Por Mons. Melchor Sánchez de Toca

Subsecretario del Consejo Pontificio de Cultura

El atrio de los Gentiles: el nombre suena como un exclusivo club inglés, un lugar donde se reúnen personas cultas y educadas para discutir deportivamente acerca de las más variadas cuestiones. La realidad es mucho más prosaica, pero también mucho más interesante, y tiene su origen en una propuesta lanzada por el papa en su discurso a la Curia Romana, con motivo de las navidades, el 22 de diciembre de 2009. En aquella ocasión, el papa invitó a la Iglesia a abrir un «atrio de los gentiles» donde poder acoger a los no creyentes y ateos que, de alguna manera, buscan a Dios. La imagen sugestiva empleada por el Pontífice y la rapidez con que comenzó a traducirse en una iniciativa concreta, encomendada al Consejo Pontificio de la Cultura, han contribuido a difundir este término en toda la Iglesia, aplicado a las realidades más dispares. Presentamos, pues, este atrio de los gentiles, partiendo de la imagen, el templo de Jerusalén, para entender qué pretendía el Papa cuando la propuso a toda la Iglesia.

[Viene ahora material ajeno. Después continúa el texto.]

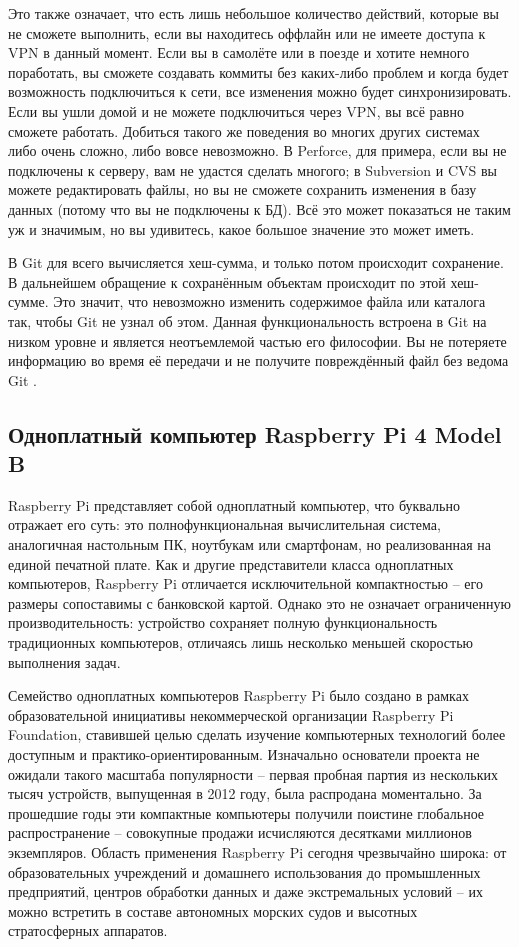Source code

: Это также означает, что есть лишь небольшое количество действий, которые вы не сможете выполнить, если вы находитесь оффлайн или не имеете доступа к VPN в данный момент. Если вы в самолёте или в поезде и хотите немного поработать, вы сможете создавать коммиты без каких-либо проблем и когда будет возможность подключиться к сети, все изменения можно будет синхронизировать. Если вы ушли домой и не можете подключиться через VPN, вы всё равно сможете работать.
Добиться такого же поведения во многих других системах либо очень сложно, либо вовсе невозможно. В Perforce, для примера, если вы не подключены к серверу, вам не удастся сделать многого; в Subversion и CVS вы можете редактировать файлы, но вы не сможете сохранить изменения в базу данных (потому что вы не подключены к БД). Всё это может показаться не таким уж и значимым, но вы удивитесь, какое большое значение это может
иметь.

В Git для всего вычисляется хеш-сумма, и только потом происходит сохранение. В
дальнейшем обращение к сохранённым объектам происходит по этой хеш-сумме. Это
значит, что невозможно изменить содержимое файла или каталога так, чтобы Git не узнал об этом. Данная функциональность встроена в Git на низком уровне и является неотъемлемой частью его философии. Вы не потеряете информацию во время её передачи и не получите повреждённый файл без ведома Git \cite{ProGit}.

\subsection{Одноплатный компьютер Raspberry Pi 4 Model B}

Raspberry Pi представляет собой одноплатный компьютер, что буквально отражает его суть: это полнофункциональная вычислительная система, аналогичная настольным ПК, ноутбукам или смартфонам, но реализованная на единой печатной плате. Как и другие представители класса одноплатных компьютеров, Raspberry Pi отличается исключительной компактностью – его размеры сопоставимы с банковской картой. Однако это не означает ограниченную производительность: устройство сохраняет полную функциональность традиционных компьютеров, отличаясь лишь несколько меньшей скоростью выполнения задач.

Семейство одноплатных компьютеров Raspberry Pi было создано в рамках образовательной инициативы некоммерческой организации Raspberry Pi Foundation, ставившей целью сделать изучение компьютерных технологий более доступным и практико-ориентированным. Изначально основатели проекта не ожидали такого масштаба популярности – первая пробная партия из нескольких тысяч устройств, выпущенная в 2012 году, была распродана моментально. За прошедшие годы эти компактные компьютеры получили поистине глобальное распространение – совокупные продажи исчисляются десятками миллионов экземпляров. Область применения Raspberry Pi сегодня чрезвычайно широка: от образовательных учреждений и домашнего использования до промышленных предприятий, центров обработки данных и даже экстремальных условий – их можно встретить в составе автономных морских судов и высотных стратосферных аппаратов.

El Atrio de los Gentiles se refiere a la vasta explanada que rodeaba el Santuario de Jerusalén, lugar de la morada de Dios. A este gran espacio, delimitado por una balaustrada, podían acceder también los no judíos, que en hebreo son llamados “los pueblos” o “las naciones”, goyim, los cuales se distinguen del pueblo por antonomasia, ha‘am. Los traductores alejandrinos de la Biblia vertieron los pueblos como ta ethne, en latín gentes, de donde gentilis o perteneciente a los pueblos. Esta designación puramente etnogeográfica acabó adquiriendo una connotación religioso-teológica: los otros pueblos, que no conocen al verdadero Dios y se postran ante los ídolos, son quienes no conocen al verdadero Dios, que corresponde vagamente a lo que hoy denominamos “paganos”.

Una gran explanada a la que todos tenían libre acceso, en la que se hallaban también los cambistas, los vendedores de animales para el sacrificio, los escribas, amén de charlatanes y curiosos. Es también el espacio en el que Jesús solía enseñar y, sobre todo, donde realizó el gesto profético de la llamada purificación del Templo, más propiamente purificación del Atrio.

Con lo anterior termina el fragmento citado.